Task requirements —
Work through the listing below, copying each line that carries the word "Interrompu".

Supplied data —
====
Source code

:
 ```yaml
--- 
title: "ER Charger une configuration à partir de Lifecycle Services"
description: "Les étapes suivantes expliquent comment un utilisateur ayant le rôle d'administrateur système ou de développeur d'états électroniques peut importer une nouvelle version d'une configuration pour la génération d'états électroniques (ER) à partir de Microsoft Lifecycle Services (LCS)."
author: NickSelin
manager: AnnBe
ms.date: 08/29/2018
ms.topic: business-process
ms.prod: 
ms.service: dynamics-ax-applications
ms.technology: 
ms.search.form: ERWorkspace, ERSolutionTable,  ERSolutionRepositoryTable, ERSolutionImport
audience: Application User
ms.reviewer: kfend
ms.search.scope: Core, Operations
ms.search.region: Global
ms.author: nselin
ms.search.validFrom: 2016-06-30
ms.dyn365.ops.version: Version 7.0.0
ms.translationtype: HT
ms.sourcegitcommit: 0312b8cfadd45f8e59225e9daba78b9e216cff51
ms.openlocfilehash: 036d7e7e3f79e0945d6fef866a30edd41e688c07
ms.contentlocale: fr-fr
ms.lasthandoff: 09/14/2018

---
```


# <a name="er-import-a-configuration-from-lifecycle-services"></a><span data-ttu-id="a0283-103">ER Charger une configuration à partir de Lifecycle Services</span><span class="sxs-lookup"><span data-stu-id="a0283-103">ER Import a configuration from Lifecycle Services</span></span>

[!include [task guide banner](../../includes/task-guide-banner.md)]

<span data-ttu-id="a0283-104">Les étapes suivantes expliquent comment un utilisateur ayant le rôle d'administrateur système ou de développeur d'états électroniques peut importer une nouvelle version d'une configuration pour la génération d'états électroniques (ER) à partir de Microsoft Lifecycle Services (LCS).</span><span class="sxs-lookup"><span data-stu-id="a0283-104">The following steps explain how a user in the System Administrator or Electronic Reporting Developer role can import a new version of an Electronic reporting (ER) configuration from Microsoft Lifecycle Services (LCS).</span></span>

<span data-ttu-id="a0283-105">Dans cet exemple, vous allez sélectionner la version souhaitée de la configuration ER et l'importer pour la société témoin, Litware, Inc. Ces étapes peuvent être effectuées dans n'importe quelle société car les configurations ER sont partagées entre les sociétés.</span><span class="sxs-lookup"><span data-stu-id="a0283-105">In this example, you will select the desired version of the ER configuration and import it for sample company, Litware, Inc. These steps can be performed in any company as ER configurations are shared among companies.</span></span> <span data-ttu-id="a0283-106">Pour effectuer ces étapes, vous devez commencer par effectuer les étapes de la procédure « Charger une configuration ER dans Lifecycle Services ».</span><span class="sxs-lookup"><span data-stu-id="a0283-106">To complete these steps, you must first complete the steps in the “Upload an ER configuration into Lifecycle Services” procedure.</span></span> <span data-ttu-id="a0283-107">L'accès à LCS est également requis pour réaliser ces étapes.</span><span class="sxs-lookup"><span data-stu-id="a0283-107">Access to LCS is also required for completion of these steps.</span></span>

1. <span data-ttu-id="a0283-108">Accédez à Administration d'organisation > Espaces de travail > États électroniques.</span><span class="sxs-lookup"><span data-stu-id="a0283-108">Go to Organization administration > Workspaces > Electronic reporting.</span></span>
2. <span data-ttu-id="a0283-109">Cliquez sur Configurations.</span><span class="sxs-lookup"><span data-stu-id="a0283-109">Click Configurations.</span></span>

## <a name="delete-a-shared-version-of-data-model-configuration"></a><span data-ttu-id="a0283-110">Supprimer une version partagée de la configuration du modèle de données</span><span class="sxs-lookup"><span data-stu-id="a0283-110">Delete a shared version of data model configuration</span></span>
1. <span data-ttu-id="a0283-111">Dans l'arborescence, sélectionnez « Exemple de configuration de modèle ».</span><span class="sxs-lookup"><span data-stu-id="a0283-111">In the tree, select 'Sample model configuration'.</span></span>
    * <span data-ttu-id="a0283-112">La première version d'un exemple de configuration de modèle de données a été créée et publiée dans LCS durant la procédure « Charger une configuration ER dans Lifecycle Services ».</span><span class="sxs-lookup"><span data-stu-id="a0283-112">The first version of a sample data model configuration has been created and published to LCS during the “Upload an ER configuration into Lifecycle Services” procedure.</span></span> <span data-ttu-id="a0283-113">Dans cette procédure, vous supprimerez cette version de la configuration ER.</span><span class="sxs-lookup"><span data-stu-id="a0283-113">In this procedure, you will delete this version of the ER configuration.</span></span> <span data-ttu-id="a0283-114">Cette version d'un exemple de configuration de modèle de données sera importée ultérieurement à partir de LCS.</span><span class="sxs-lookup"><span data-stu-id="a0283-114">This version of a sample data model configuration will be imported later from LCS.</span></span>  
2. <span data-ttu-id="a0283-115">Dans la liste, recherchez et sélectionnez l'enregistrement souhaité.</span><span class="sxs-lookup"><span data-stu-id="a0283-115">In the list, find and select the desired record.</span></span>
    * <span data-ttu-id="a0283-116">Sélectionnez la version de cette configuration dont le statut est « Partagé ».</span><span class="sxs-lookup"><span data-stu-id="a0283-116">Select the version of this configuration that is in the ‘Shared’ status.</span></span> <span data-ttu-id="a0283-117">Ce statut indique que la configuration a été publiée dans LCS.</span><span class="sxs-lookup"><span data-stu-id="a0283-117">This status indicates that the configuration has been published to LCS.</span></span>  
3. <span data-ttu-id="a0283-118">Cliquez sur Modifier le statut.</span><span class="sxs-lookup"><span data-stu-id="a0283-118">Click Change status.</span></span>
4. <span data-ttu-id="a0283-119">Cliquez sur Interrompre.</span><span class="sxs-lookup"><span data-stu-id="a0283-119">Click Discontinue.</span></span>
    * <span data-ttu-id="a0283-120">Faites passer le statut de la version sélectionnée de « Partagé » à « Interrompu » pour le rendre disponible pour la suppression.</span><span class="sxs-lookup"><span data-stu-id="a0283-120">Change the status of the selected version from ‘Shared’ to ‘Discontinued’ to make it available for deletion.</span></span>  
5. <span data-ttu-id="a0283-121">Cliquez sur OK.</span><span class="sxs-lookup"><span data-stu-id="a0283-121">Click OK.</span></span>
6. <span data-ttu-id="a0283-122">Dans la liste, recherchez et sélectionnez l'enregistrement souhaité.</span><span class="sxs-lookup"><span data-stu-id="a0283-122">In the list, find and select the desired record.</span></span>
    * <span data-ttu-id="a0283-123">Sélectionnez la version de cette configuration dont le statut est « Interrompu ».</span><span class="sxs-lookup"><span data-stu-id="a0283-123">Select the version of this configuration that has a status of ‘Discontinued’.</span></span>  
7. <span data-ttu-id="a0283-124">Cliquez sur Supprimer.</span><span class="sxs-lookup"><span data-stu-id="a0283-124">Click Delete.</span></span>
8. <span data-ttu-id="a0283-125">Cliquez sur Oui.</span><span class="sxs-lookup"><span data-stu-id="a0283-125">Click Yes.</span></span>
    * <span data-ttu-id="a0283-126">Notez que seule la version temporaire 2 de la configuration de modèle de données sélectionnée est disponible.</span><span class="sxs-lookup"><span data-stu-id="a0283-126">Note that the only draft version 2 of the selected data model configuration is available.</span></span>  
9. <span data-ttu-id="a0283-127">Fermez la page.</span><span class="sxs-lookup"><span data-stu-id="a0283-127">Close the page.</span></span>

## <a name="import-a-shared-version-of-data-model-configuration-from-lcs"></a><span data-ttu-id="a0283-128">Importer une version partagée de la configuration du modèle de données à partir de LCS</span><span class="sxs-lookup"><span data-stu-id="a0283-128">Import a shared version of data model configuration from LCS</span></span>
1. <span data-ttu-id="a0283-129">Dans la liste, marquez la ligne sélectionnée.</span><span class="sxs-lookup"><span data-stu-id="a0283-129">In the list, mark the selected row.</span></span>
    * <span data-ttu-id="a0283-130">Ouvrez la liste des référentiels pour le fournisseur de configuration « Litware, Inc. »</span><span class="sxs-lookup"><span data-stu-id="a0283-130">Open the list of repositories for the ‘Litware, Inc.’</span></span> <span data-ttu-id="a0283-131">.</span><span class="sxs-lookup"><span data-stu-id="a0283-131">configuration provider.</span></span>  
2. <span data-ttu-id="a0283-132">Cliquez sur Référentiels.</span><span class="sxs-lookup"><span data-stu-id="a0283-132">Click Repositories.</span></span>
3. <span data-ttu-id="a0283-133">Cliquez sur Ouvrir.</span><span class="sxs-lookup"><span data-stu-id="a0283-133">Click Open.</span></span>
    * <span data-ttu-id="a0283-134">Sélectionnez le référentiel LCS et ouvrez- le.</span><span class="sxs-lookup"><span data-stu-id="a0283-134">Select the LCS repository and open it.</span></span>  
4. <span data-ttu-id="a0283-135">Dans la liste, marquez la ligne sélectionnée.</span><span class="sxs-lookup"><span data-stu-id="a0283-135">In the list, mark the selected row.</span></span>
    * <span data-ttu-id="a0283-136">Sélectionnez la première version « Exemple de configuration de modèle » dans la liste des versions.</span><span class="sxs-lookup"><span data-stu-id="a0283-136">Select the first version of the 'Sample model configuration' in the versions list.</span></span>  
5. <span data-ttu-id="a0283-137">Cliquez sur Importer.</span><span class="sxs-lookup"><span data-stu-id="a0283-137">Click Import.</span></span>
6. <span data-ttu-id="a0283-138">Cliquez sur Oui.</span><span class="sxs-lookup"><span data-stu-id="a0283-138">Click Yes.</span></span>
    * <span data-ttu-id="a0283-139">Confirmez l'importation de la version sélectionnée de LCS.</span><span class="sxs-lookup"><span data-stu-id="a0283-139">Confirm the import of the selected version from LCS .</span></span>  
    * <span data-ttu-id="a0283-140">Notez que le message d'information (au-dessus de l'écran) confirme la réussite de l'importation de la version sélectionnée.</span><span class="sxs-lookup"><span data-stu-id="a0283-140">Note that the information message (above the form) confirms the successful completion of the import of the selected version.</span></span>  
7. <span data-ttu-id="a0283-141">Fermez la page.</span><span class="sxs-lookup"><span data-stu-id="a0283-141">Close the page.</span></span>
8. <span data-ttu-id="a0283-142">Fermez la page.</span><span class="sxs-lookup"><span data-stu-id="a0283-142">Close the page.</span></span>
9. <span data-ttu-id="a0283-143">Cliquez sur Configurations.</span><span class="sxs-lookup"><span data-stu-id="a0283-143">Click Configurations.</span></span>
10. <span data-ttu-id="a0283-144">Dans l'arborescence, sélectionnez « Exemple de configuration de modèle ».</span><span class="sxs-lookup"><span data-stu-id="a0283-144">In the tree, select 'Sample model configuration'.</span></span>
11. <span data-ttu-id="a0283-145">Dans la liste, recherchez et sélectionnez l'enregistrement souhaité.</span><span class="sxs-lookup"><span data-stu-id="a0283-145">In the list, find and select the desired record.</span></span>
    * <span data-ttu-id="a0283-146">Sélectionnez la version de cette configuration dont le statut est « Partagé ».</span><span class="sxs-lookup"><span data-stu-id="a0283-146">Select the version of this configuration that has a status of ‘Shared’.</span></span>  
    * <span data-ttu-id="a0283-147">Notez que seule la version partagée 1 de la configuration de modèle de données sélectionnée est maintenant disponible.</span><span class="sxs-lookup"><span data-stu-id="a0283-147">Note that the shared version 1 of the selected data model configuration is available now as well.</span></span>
====
Expected answer —
    * <span data-ttu-id="a0283-120">Faites passer le statut de la version sélectionnée de « Partagé » à « Interrompu » pour le rendre disponible pour la suppression.</span><span class="sxs-lookup"><span data-stu-id="a0283-120">Change the status of the selected version from ‘Shared’ to ‘Discontinued’ to make it available for deletion.</span></span>  
    * <span data-ttu-id="a0283-123">Sélectionnez la version de cette configuration dont le statut est « Interrompu ».</span><span class="sxs-lookup"><span data-stu-id="a0283-123">Select the version of this configuration that has a status of ‘Discontinued’.</span></span>  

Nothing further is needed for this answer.